%%

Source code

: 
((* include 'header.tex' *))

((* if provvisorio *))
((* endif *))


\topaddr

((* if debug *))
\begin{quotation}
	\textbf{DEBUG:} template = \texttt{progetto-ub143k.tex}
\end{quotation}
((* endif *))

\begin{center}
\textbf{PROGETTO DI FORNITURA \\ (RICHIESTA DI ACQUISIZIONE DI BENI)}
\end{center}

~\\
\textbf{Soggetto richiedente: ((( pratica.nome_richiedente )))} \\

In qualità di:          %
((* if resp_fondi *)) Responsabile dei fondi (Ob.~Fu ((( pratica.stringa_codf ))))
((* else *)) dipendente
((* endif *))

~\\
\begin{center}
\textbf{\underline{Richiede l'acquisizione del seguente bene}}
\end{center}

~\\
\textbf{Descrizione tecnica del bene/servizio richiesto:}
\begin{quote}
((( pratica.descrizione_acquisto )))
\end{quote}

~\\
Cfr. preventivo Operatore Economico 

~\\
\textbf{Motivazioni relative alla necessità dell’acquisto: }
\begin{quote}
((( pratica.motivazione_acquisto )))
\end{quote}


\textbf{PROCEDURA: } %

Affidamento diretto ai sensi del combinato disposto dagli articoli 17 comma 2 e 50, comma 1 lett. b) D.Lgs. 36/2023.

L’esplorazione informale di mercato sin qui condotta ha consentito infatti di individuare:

%%
%%

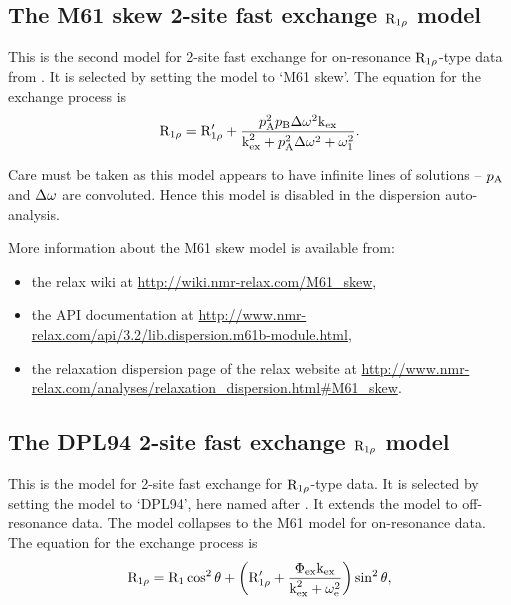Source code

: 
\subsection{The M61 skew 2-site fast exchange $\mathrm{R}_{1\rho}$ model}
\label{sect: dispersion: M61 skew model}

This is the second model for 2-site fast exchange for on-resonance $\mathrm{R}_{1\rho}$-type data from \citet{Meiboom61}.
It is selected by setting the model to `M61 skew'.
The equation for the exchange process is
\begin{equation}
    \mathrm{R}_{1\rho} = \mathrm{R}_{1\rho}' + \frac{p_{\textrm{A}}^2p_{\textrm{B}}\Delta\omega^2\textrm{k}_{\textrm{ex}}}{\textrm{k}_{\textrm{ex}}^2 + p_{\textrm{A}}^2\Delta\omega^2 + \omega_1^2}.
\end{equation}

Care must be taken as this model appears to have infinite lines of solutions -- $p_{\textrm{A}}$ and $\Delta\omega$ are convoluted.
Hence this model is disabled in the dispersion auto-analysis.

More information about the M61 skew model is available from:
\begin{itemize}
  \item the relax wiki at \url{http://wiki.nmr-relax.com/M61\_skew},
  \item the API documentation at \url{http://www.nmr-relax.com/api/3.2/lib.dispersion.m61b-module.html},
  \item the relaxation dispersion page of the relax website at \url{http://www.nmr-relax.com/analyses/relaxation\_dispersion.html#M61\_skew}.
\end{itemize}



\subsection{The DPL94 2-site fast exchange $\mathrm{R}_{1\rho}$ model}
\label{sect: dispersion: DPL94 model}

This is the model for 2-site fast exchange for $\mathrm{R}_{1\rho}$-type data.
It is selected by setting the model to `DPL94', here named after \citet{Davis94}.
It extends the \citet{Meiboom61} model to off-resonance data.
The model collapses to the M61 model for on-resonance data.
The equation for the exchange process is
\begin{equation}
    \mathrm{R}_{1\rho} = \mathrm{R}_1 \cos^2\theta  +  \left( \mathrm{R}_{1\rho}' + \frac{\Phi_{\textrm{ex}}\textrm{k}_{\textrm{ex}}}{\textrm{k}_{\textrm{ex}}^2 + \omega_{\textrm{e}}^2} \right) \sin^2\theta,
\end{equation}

%%

| Required work |
Look above for the line containing "DI FORNITURA \\". Output from there through the line containing "L’esplorazione informale di", exactly and inclusively.

| Solution to this problem |
\textbf{PROGETTO DI FORNITURA \\ (RICHIESTA DI ACQUISIZIONE DI BENI)}
\end{center}

~\\
\textbf{Soggetto richiedente: ((( pratica.nome_richiedente )))} \\

In qualità di:          %
((* if resp_fondi *)) Responsabile dei fondi (Ob.~Fu ((( pratica.stringa_codf ))))
((* else *)) dipendente
((* endif *))

~\\
\begin{center}
\textbf{\underline{Richiede l'acquisizione del seguente bene}}
\end{center}

~\\
\textbf{Descrizione tecnica del bene/servizio richiesto:}
\begin{quote}
((( pratica.descrizione_acquisto )))
\end{quote}

~\\
Cfr. preventivo Operatore Economico 

~\\
\textbf{Motivazioni relative alla necessità dell’acquisto: }
\begin{quote}
((( pratica.motivazione_acquisto )))
\end{quote}


\textbf{PROCEDURA: } %

Affidamento diretto ai sensi del combinato disposto dagli articoli 17 comma 2 e 50, comma 1 lett. b) D.Lgs. 36/2023.

L’esplorazione informale di mercato sin qui condotta ha consentito infatti di individuare:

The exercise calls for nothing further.